## [TASK OBJECTIVE]
Below is a listing to repeat exactly, with its pictures left out.

## [SUPPLIED DATA]
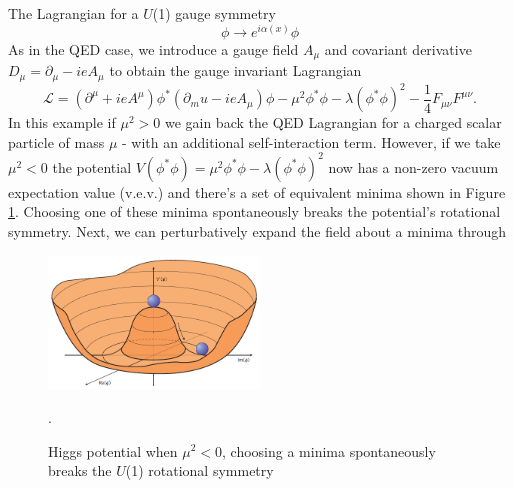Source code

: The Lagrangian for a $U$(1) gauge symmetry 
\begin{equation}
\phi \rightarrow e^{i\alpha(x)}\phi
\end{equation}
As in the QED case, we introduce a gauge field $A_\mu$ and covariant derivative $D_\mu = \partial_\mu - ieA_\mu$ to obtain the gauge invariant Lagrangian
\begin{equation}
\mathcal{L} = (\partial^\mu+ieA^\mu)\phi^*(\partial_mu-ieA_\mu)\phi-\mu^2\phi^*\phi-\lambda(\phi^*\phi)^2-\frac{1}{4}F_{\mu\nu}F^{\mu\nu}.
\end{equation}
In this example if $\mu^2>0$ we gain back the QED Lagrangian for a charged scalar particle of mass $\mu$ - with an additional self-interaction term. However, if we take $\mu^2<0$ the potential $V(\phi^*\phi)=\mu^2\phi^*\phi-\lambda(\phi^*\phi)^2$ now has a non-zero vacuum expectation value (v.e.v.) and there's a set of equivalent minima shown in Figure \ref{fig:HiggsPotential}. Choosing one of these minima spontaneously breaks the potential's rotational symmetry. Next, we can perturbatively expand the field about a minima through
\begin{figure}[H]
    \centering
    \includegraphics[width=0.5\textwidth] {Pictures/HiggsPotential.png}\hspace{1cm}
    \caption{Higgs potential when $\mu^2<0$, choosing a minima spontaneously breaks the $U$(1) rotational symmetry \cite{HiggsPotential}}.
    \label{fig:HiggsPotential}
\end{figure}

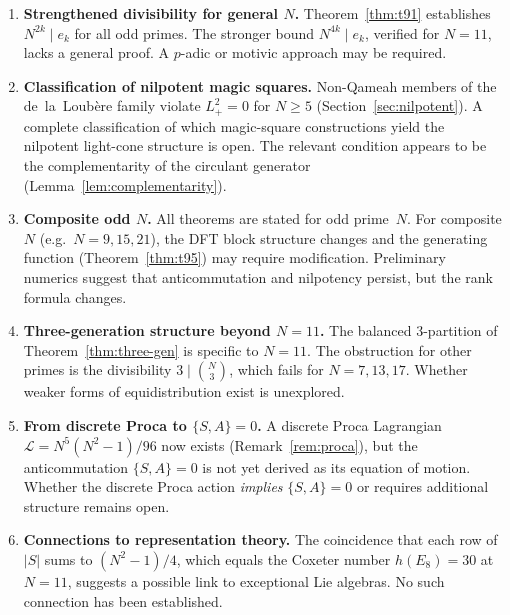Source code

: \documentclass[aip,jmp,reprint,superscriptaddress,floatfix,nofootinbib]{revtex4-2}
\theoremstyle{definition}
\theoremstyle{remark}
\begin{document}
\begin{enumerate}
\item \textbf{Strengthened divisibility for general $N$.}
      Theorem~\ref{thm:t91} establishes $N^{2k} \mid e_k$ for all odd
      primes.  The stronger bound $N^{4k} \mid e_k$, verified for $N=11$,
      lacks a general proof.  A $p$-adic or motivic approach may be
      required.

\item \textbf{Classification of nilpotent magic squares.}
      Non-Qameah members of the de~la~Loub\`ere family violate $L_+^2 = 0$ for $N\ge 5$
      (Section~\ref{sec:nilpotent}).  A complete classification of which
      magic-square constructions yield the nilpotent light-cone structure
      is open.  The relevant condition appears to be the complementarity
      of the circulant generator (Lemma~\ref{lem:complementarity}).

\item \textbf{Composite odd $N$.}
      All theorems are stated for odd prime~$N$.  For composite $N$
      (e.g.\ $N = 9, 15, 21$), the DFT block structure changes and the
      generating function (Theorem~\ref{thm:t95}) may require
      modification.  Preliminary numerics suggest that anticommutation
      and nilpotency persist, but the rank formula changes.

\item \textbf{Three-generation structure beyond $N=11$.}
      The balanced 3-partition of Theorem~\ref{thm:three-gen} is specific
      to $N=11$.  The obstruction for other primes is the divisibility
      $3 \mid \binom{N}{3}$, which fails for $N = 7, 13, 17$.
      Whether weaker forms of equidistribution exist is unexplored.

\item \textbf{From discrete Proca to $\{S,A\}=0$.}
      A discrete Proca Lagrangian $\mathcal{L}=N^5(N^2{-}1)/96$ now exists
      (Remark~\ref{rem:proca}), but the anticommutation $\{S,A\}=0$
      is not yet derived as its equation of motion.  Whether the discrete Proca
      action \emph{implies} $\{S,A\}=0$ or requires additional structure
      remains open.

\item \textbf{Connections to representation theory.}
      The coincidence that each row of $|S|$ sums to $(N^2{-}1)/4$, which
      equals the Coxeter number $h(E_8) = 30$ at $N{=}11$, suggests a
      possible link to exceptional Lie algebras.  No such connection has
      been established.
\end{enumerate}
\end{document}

## [ANSWER AREA]
Source code

: The Lagrangian for a $U$(1) gauge symmetry 
\begin{equation}
\phi \rightarrow e^{i\alpha(x)}\phi
\end{equation}
As in the QED case, we introduce a gauge field $A_\mu$ and covariant derivative $D_\mu = \partial_\mu - ieA_\mu$ to obtain the gauge invariant Lagrangian
\begin{equation}
\mathcal{L} = (\partial^\mu+ieA^\mu)\phi^*(\partial_mu-ieA_\mu)\phi-\mu^2\phi^*\phi-\lambda(\phi^*\phi)^2-\frac{1}{4}F_{\mu\nu}F^{\mu\nu}.
\end{equation}
In this example if $\mu^2>0$ we gain back the QED Lagrangian for a charged scalar particle of mass $\mu$ - with an additional self-interaction term. However, if we take $\mu^2<0$ the potential $V(\phi^*\phi)=\mu^2\phi^*\phi-\lambda(\phi^*\phi)^2$ now has a non-zero vacuum expectation value (v.e.v.) and there's a set of equivalent minima shown in Figure \ref{fig:HiggsPotential}. Choosing one of these minima spontaneously breaks the potential's rotational symmetry. Next, we can perturbatively expand the field about a minima through
\begin{figure}[H]
    \centering
    \includegraphics[width=0.5\textwidth] {Pictures/HiggsPotential.png}\hspace{1cm}
    \caption{Higgs potential when $\mu^2<0$, choosing a minima spontaneously breaks the $U$(1) rotational symmetry \cite{HiggsPotential}}.
    \label{fig:HiggsPotential}
\end{figure}

Source code

: \documentclass[aip,jmp,reprint,superscriptaddress,floatfix,nofootinbib]{revtex4-2}
\theoremstyle{definition}
\theoremstyle{remark}
\begin{document}
\begin{enumerate}
\item \textbf{Strengthened divisibility for general $N$.}
      Theorem~\ref{thm:t91} establishes $N^{2k} \mid e_k$ for all odd
      primes.  The stronger bound $N^{4k} \mid e_k$, verified for $N=11$,
      lacks a general proof.  A $p$-adic or motivic approach may be
      required.

\item \textbf{Classification of nilpotent magic squares.}
      Non-Qameah members of the de~la~Loub\`ere family violate $L_+^2 = 0$ for $N\ge 5$
      (Section~\ref{sec:nilpotent}).  A complete classification of which
      magic-square constructions yield the nilpotent light-cone structure
      is open.  The relevant condition appears to be the complementarity
      of the circulant generator (Lemma~\ref{lem:complementarity}).

\item \textbf{Composite odd $N$.}
      All theorems are stated for odd prime~$N$.  For composite $N$
      (e.g.\ $N = 9, 15, 21$), the DFT block structure changes and the
      generating function (Theorem~\ref{thm:t95}) may require
      modification.  Preliminary numerics suggest that anticommutation
      and nilpotency persist, but the rank formula changes.

\item \textbf{Three-generation structure beyond $N=11$.}
      The balanced 3-partition of Theorem~\ref{thm:three-gen} is specific
      to $N=11$.  The obstruction for other primes is the divisibility
      $3 \mid \binom{N}{3}$, which fails for $N = 7, 13, 17$.
      Whether weaker forms of equidistribution exist is unexplored.

\item \textbf{From discrete Proca to $\{S,A\}=0$.}
      A discrete Proca Lagrangian $\mathcal{L}=N^5(N^2{-}1)/96$ now exists
      (Remark~\ref{rem:proca}), but the anticommutation $\{S,A\}=0$
      is not yet derived as its equation of motion.  Whether the discrete Proca
      action \emph{implies} $\{S,A\}=0$ or requires additional structure
      remains open.

\item \textbf{Connections to representation theory.}
      The coincidence that each row of $|S|$ sums to $(N^2{-}1)/4$, which
      equals the Coxeter number $h(E_8) = 30$ at $N{=}11$, suggests a
      possible link to exceptional Lie algebras.  No such connection has
      been established.
\end{enumerate}
\end{document}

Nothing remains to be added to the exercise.